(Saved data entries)
Content starts
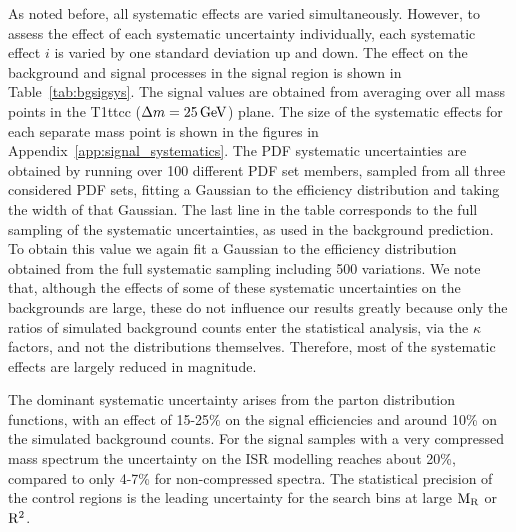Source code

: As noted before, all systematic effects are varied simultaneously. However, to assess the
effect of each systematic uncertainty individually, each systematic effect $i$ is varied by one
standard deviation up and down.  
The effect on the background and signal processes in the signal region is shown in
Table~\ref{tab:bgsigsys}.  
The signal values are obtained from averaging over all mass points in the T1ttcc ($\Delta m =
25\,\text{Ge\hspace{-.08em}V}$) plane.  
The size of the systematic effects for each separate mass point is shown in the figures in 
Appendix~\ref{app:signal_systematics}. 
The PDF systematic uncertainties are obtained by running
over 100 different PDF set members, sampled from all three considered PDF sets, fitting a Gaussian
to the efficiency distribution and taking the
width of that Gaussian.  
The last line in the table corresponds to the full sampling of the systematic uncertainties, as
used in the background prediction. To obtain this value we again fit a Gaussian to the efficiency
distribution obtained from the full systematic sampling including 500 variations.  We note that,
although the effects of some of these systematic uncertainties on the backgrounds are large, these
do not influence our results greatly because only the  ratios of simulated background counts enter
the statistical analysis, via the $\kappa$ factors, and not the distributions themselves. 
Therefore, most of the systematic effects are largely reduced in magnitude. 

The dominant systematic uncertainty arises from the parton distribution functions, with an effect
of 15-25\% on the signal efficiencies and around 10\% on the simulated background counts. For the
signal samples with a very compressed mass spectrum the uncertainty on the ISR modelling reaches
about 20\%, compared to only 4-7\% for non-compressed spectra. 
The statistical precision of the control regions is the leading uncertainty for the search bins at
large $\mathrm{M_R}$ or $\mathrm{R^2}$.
Content ends
Content starts
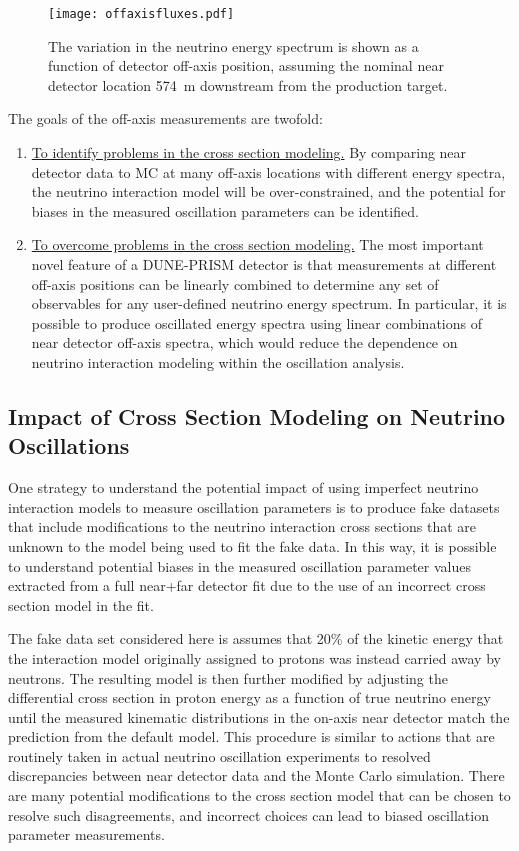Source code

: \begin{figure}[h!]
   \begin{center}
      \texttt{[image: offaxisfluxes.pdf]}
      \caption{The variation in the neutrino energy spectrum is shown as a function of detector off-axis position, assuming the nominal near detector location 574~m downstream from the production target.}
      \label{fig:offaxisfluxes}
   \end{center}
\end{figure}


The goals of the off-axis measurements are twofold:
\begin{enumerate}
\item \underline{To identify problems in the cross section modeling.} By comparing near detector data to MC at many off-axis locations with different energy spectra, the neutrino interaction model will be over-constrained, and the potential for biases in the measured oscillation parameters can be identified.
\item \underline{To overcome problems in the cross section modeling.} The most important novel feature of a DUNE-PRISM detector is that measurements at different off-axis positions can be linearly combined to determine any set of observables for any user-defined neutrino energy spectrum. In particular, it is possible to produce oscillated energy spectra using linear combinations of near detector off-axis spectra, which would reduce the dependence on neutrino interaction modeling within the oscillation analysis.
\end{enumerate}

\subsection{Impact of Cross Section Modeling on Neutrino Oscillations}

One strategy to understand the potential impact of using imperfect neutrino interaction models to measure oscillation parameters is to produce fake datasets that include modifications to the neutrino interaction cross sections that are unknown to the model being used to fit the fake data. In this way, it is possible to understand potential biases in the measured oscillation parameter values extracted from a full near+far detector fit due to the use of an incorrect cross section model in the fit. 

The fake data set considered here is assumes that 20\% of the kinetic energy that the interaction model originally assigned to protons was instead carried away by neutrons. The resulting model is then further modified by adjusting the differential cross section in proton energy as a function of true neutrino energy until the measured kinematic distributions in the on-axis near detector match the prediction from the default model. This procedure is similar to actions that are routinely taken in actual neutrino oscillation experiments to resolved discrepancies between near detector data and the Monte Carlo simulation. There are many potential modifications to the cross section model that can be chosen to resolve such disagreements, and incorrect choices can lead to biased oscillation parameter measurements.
Content ends
Pull every line holding "problems" out of the records.

* [Answer below]
\item \underline{To identify problems in the cross section modeling.} By comparing near detector data to MC at many off-axis locations with different energy spectra, the neutrino interaction model will be over-constrained, and the potential for biases in the measured oscillation parameters can be identified.
\item \underline{To overcome problems in the cross section modeling.} The most important novel feature of a DUNE-PRISM detector is that measurements at different off-axis positions can be linearly combined to determine any set of observables for any user-defined neutrino energy spectrum. In particular, it is possible to produce oscillated energy spectra using linear combinations of near detector off-axis spectra, which would reduce the dependence on neutrino interaction modeling within the oscillation analysis.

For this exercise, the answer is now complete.